DATA FOR THIS TASK: Begin

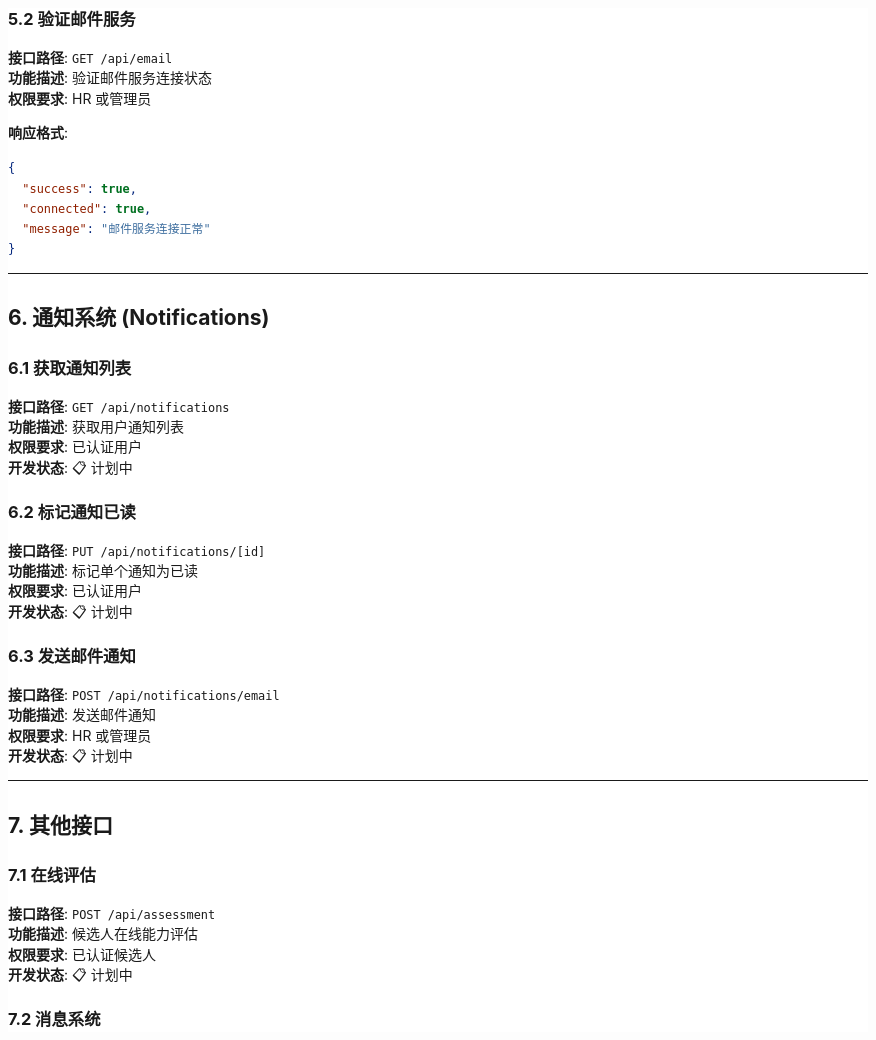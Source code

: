 ### 5.2 验证邮件服务

**接口路径**: `GET /api/email`  
**功能描述**: 验证邮件服务连接状态  
**权限要求**: HR 或管理员

**响应格式**:

```json
{
  "success": true,
  "connected": true,
  "message": "邮件服务连接正常"
}
```

---

## 6. 通知系统 (Notifications)

### 6.1 获取通知列表

**接口路径**: `GET /api/notifications`  
**功能描述**: 获取用户通知列表  
**权限要求**: 已认证用户  
**开发状态**: 📋 计划中

### 6.2 标记通知已读

**接口路径**: `PUT /api/notifications/[id]`  
**功能描述**: 标记单个通知为已读  
**权限要求**: 已认证用户  
**开发状态**: 📋 计划中

### 6.3 发送邮件通知

**接口路径**: `POST /api/notifications/email`  
**功能描述**: 发送邮件通知  
**权限要求**: HR 或管理员  
**开发状态**: 📋 计划中

---

## 7. 其他接口

### 7.1 在线评估

**接口路径**: `POST /api/assessment`  
**功能描述**: 候选人在线能力评估  
**权限要求**: 已认证候选人  
**开发状态**: 📋 计划中

### 7.2 消息系统

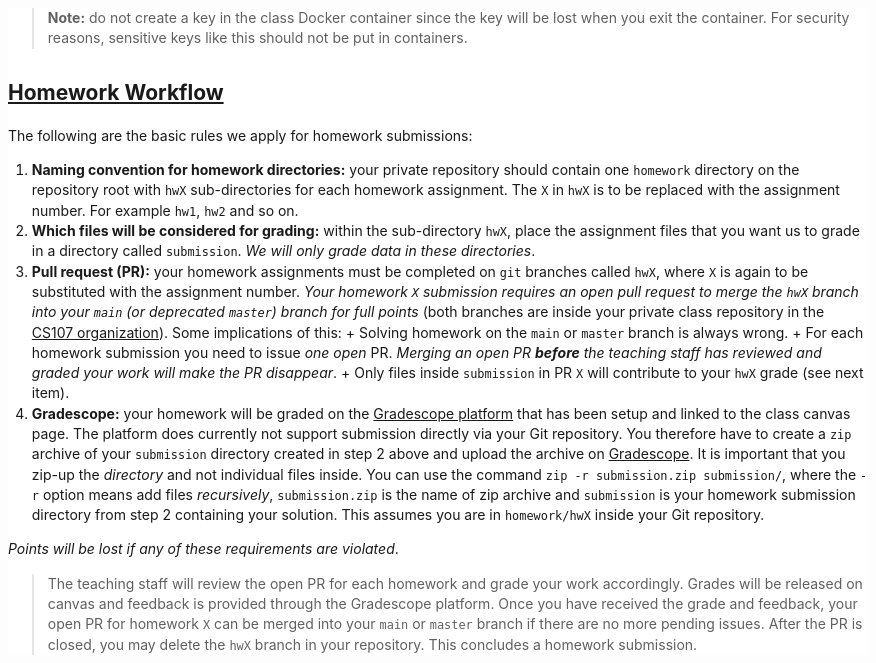 > **Note:** do not create a key in the class Docker container since the key will
> be lost when you exit the container.  For security reasons, sensitive keys
> like this should not be put in containers.


## <a id="tutorial-hw"></a><a class="anchor-link" href="#tutorial-hw">Homework Workflow</a>

The following are the basic rules we apply for homework submissions:

1. **Naming convention for homework directories:** your private repository
   should contain one `homework` directory on the repository root with `hwX`
   sub-directories for each homework assignment.  The `X` in `hwX` is to be
   replaced with the assignment number.  For example `hw1`, `hw2` and so on.
2. **Which files will be considered for grading:** within the sub-directory
   `hwX`, place the assignment files that you want us to grade in a directory
   called `submission`. _We will only grade data in these directories_.
3. **Pull request (PR):** your homework assignments must be completed on `git`
   branches called `hwX`, where `X` is again to be substituted with the
   assignment number.  _Your homework `X` submission requires an open pull
   request to merge the `hwX` branch into your `main` (or deprecated `master`)
   branch for full points_ (both branches are inside your private class
   repository in the [CS107 organization](https://code.harvard.edu/CS107)). Some
   implications of this:
       + Solving homework on the `main` or `master` branch is always wrong.
       + For each homework submission you need to issue _one open_ PR.  _Merging
         an open PR **before** the teaching staff has reviewed and graded your
         work will make the PR disappear_.
       + Only files inside `submission` in PR `X` will contribute to your `hwX`
         grade (see next item).
4. **Gradescope:** your homework will be graded on the [Gradescope
   platform](https://canvas.harvard.edu/courses/108118/external_tools/89451?display=borderless)
   that has been setup and linked to the class canvas page.  The platform does
   currently not support submission directly via your Git repository.  You
   therefore have to create a `zip` archive of your `submission` directory
   created in step 2 above and upload the archive on
   [Gradescope](https://canvas.harvard.edu/courses/108118/external_tools/89451?display=borderless).
   It is important that you zip-up the *directory* and not individual files
   inside.  You can use the command `zip -r submission.zip submission/`, where
   the `-r` option means add files *recursively*, `submission.zip` is the name
   of zip archive and `submission` is your homework submission directory from
   step 2 containing your solution.  This assumes you are in `homework/hwX`
   inside your Git repository.

_Points will be lost if any of these requirements are violated_.

> The teaching staff will review the open PR for each homework and grade your
> work accordingly.  Grades will be released on canvas and feedback is provided
> through the Gradescope platform.  Once you have received the grade and
> feedback, your open PR for homework `X` can be merged into your `main` or
> `master` branch if there are no more pending issues.  After the PR is closed,
> you may delete the `hwX` branch in your repository.  This concludes a homework
> submission.
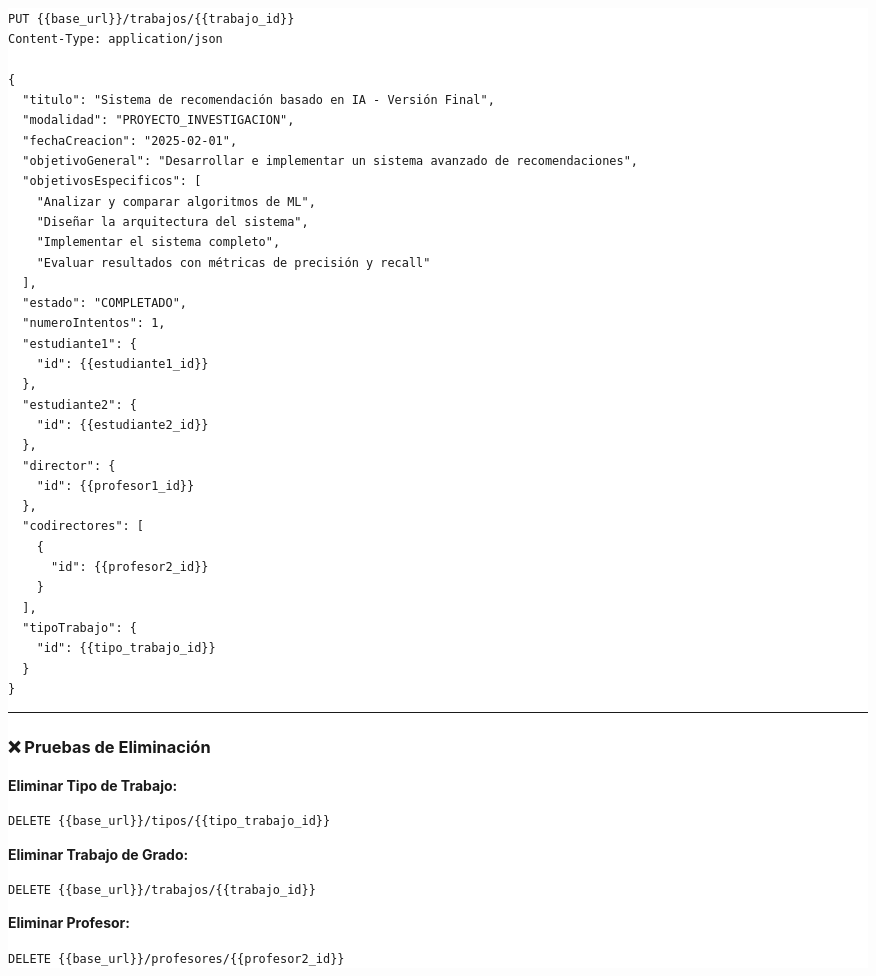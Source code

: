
 ```http
PUT {{base_url}}/trabajos/{{trabajo_id}}
Content-Type: application/json

{
  "titulo": "Sistema de recomendación basado en IA - Versión Final",
  "modalidad": "PROYECTO_INVESTIGACION",
  "fechaCreacion": "2025-02-01",
  "objetivoGeneral": "Desarrollar e implementar un sistema avanzado de recomendaciones",
  "objetivosEspecificos": [
    "Analizar y comparar algoritmos de ML",
    "Diseñar la arquitectura del sistema",
    "Implementar el sistema completo",
    "Evaluar resultados con métricas de precisión y recall"
  ],
  "estado": "COMPLETADO",
  "numeroIntentos": 1,
  "estudiante1": {
    "id": {{estudiante1_id}}
  },
  "estudiante2": {
    "id": {{estudiante2_id}}
  },
  "director": {
    "id": {{profesor1_id}}
  },
  "codirectores": [
    {
      "id": {{profesor2_id}}
    }
  ],
  "tipoTrabajo": {
    "id": {{tipo_trabajo_id}}
  }
}
```

---

### ❌ Pruebas de Eliminación

**Eliminar Tipo de Trabajo:**
```http
DELETE {{base_url}}/tipos/{{tipo_trabajo_id}}
```

**Eliminar Trabajo de Grado:**
```http
DELETE {{base_url}}/trabajos/{{trabajo_id}}
```

**Eliminar Profesor:**
```http
DELETE {{base_url}}/profesores/{{profesor2_id}}
```
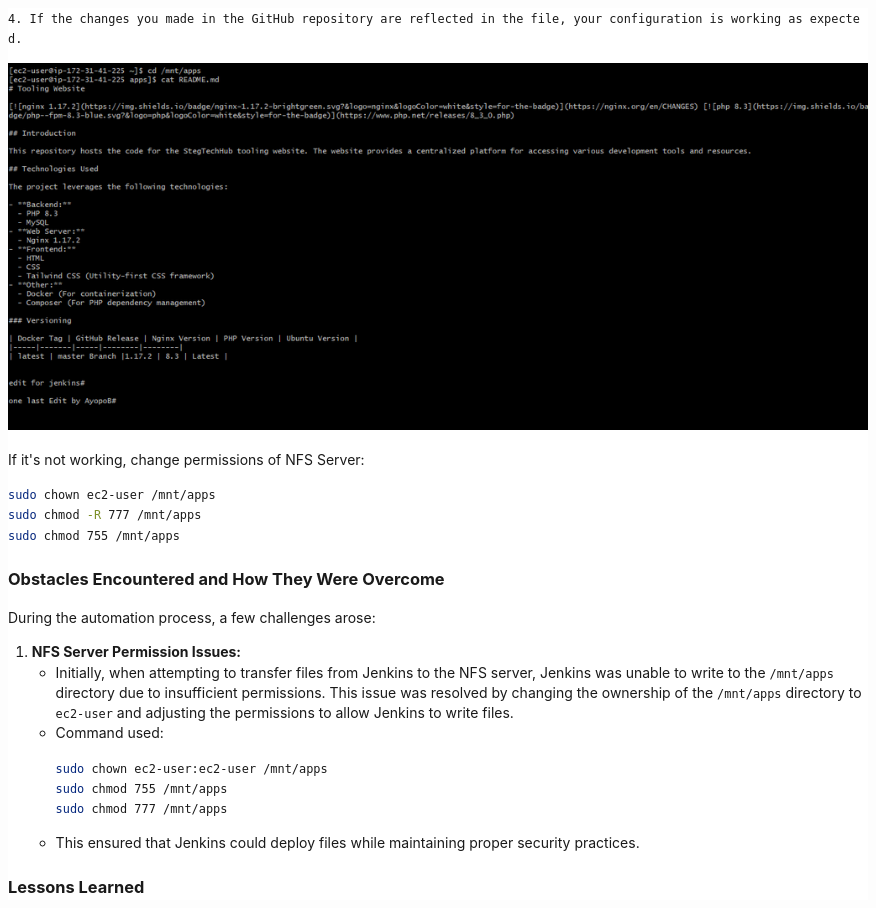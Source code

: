     4. If the changes you made in the GitHub repository are reflected in the file, your configuration is working as expected.


![](img/readme.png)



If it's not working, change permissions of NFS Server:
```bash
sudo chown ec2-user /mnt/apps
sudo chmod -R 777 /mnt/apps
sudo chmod 755 /mnt/apps
```




### Obstacles Encountered and How They Were Overcome

During the automation process, a few challenges arose:

1. **NFS Server Permission Issues:**
   - Initially, when attempting to transfer files from Jenkins to the NFS server, Jenkins was unable to write to the `/mnt/apps` directory due to insufficient permissions. This issue was resolved by changing the ownership of the `/mnt/apps` directory to `ec2-user` and adjusting the permissions to allow Jenkins to write files.
   - Command used:
     ```bash
     sudo chown ec2-user:ec2-user /mnt/apps
     sudo chmod 755 /mnt/apps
     sudo chmod 777 /mnt/apps
     ```
   - This ensured that Jenkins could deploy files while maintaining proper security practices.



### Lessons Learned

DATA FOR THIS TASK: End

THE TASK: Look through the records above for the string "platform", then copy every line that has it.

EXERCISE RESPONSE:
   platform](https://canvas.harvard.edu/courses/108118/external_tools/89451?display=borderless)
   that has been setup and linked to the class canvas page.  The platform does
> through the Gradescope platform.  Once you have received the grade and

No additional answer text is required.